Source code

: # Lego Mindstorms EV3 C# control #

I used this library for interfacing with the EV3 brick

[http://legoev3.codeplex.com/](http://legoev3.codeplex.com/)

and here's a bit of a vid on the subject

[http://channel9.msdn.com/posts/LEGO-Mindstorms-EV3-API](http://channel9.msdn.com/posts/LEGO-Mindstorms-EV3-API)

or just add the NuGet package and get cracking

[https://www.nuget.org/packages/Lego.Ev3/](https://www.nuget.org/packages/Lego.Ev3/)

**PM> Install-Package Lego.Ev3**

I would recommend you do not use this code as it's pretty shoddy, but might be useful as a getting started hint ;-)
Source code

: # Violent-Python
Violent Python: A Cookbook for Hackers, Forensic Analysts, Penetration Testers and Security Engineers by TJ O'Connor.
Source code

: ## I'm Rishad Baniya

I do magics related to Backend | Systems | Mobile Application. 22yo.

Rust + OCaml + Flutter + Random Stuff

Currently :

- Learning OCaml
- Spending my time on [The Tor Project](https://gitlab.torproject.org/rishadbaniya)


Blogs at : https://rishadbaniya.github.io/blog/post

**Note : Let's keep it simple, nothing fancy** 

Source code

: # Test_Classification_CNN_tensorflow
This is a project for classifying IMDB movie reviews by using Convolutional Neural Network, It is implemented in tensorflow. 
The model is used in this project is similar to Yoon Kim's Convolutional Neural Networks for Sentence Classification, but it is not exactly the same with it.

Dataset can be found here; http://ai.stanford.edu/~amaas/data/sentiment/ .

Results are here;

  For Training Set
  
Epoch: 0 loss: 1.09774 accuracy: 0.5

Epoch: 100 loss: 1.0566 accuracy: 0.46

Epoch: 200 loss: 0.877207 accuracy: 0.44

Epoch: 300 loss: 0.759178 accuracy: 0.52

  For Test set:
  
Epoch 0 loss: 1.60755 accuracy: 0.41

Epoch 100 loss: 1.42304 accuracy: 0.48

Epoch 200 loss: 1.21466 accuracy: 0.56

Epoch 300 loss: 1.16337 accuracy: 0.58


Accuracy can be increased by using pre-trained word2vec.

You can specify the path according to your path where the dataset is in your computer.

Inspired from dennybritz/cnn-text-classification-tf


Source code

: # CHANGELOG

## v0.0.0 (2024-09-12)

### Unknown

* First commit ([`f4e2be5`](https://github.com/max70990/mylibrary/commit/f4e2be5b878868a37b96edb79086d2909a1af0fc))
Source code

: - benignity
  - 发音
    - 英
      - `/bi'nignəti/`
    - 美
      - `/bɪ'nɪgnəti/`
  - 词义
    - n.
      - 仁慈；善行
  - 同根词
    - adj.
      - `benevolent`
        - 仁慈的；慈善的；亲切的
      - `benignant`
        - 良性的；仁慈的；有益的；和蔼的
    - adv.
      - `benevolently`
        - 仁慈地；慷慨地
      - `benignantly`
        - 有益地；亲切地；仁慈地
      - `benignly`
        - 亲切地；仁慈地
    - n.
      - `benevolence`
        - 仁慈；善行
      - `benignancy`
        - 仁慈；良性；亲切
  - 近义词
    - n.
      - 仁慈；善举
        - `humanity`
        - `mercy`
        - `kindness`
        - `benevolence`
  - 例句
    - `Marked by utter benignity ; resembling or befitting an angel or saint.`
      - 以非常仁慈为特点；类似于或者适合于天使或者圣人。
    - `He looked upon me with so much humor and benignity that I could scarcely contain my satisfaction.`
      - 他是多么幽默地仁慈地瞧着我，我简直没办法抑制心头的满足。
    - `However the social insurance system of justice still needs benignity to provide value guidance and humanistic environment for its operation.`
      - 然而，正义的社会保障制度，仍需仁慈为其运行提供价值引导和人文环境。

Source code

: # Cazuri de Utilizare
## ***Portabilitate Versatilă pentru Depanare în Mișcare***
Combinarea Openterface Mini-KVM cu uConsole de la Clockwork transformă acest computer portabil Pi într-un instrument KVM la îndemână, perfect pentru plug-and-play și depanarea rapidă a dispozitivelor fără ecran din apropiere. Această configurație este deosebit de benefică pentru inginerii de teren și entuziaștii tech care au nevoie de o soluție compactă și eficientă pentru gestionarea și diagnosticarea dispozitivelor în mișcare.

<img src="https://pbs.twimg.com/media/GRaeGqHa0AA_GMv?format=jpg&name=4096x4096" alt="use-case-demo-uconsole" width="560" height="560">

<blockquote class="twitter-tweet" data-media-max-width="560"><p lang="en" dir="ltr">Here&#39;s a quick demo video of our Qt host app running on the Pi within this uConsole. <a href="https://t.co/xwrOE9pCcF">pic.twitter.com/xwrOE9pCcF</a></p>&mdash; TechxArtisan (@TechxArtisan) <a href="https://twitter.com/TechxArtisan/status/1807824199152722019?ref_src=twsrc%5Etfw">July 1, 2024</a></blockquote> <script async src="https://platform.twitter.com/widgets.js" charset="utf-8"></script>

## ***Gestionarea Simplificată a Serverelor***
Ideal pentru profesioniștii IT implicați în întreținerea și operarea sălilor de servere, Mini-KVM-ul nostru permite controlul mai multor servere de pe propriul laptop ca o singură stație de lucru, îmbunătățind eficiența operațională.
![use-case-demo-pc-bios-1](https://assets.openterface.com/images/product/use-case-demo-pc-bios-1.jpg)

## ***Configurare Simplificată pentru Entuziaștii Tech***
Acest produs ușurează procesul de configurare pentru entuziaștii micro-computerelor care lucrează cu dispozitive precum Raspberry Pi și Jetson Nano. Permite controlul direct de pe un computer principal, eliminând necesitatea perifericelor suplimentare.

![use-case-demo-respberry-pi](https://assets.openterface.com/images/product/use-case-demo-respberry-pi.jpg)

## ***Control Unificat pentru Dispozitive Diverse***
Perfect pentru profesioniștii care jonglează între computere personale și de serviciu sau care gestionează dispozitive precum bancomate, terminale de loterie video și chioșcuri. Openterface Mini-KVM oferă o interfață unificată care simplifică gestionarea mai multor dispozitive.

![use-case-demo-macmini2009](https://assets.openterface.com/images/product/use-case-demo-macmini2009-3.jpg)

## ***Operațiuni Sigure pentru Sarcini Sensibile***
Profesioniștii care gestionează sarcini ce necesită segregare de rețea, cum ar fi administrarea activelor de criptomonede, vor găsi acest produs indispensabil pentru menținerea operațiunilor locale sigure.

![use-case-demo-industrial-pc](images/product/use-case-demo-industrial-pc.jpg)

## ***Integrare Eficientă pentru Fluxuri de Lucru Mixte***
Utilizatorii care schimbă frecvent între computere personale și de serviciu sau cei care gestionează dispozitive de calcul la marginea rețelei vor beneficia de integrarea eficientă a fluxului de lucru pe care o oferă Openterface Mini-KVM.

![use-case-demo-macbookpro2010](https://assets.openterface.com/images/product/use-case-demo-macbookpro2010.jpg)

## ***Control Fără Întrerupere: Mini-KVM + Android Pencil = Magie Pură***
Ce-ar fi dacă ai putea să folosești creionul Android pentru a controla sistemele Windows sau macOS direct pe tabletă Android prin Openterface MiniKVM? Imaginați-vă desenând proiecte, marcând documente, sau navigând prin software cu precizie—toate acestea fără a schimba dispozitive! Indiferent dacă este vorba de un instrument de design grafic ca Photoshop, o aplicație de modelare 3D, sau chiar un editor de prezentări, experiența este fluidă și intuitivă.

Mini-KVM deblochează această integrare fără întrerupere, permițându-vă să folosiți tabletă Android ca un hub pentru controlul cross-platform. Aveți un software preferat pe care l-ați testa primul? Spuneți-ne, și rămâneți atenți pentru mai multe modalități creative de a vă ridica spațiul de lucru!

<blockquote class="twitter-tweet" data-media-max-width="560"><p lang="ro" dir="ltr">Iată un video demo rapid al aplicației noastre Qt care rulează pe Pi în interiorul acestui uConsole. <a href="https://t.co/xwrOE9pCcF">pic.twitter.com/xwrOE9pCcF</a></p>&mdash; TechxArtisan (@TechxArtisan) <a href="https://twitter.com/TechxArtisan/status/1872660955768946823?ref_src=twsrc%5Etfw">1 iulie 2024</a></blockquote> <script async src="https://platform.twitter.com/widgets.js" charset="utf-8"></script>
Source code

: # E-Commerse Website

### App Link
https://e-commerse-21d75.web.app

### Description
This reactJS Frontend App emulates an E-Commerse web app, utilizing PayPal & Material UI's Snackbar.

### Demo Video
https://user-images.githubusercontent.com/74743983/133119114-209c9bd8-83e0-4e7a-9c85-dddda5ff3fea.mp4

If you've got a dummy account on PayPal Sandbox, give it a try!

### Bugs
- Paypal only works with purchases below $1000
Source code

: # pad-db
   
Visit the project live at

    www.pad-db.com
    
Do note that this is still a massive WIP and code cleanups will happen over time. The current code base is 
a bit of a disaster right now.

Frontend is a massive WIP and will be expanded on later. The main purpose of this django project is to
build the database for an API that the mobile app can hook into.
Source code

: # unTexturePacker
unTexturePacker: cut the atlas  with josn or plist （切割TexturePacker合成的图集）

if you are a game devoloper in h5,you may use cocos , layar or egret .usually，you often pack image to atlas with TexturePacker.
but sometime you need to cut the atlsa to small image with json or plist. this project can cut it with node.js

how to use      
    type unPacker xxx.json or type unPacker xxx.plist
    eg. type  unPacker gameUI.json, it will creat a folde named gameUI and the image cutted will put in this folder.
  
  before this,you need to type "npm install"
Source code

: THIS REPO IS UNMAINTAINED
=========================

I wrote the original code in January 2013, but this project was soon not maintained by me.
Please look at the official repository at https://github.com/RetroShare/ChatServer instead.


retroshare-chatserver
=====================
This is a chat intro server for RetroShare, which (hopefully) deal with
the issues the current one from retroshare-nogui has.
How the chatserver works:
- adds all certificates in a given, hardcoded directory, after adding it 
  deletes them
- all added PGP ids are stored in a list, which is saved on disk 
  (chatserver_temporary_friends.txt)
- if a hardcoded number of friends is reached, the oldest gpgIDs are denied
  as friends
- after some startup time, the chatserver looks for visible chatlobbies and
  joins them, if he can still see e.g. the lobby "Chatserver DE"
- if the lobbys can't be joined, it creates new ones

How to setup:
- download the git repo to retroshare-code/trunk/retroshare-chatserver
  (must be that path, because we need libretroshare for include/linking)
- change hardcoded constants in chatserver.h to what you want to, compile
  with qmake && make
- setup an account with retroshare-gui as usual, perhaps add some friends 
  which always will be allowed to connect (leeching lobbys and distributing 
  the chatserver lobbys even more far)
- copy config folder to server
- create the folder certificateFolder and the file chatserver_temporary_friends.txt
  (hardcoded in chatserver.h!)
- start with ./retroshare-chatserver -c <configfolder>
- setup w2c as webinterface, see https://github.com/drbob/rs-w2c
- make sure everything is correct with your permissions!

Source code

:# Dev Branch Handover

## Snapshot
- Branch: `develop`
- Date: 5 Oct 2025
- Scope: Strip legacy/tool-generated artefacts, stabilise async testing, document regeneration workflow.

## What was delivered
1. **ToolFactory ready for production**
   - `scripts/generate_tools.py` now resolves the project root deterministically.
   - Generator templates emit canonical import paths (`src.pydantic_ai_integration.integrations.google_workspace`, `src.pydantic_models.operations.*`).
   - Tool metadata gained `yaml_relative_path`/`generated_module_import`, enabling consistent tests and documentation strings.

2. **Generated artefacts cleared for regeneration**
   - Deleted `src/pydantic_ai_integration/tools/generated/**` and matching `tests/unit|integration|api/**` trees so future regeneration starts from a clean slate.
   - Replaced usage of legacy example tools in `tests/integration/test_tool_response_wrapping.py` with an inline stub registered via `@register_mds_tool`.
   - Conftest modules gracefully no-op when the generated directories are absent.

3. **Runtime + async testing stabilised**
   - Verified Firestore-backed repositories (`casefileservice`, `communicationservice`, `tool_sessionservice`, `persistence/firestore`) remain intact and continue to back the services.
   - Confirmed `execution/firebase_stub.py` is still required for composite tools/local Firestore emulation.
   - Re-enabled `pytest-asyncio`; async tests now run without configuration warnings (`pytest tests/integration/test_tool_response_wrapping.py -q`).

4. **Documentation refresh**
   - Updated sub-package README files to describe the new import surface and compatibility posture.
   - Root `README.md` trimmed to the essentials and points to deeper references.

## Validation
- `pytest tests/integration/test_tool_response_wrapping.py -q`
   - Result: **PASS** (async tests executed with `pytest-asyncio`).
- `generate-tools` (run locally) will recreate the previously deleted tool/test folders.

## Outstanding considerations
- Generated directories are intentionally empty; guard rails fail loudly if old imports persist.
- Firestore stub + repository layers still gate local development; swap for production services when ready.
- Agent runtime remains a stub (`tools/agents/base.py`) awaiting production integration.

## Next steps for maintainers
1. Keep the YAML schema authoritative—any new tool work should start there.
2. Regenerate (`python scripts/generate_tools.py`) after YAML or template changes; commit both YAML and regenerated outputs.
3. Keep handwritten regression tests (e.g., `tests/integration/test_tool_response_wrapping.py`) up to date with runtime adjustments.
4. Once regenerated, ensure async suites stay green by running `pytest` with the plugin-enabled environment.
■ ■ ■ ■ ■
Your objective - With the line containing "- Firestore stub" as the first and the last line of the data as the final one, copy every line between them exactly, those two included.

Solution for this task -
- Firestore stub + repository layers still gate local development; swap for production services when ready.
- Agent runtime remains a stub (`tools/agents/base.py`) awaiting production integration.

## Next steps for maintainers
1. Keep the YAML schema authoritative—any new tool work should start there.
2. Regenerate (`python scripts/generate_tools.py`) after YAML or template changes; commit both YAML and regenerated outputs.
3. Keep handwritten regression tests (e.g., `tests/integration/test_tool_response_wrapping.py`) up to date with runtime adjustments.
4. Once regenerated, ensure async suites stay green by running `pytest` with the plugin-enabled environment.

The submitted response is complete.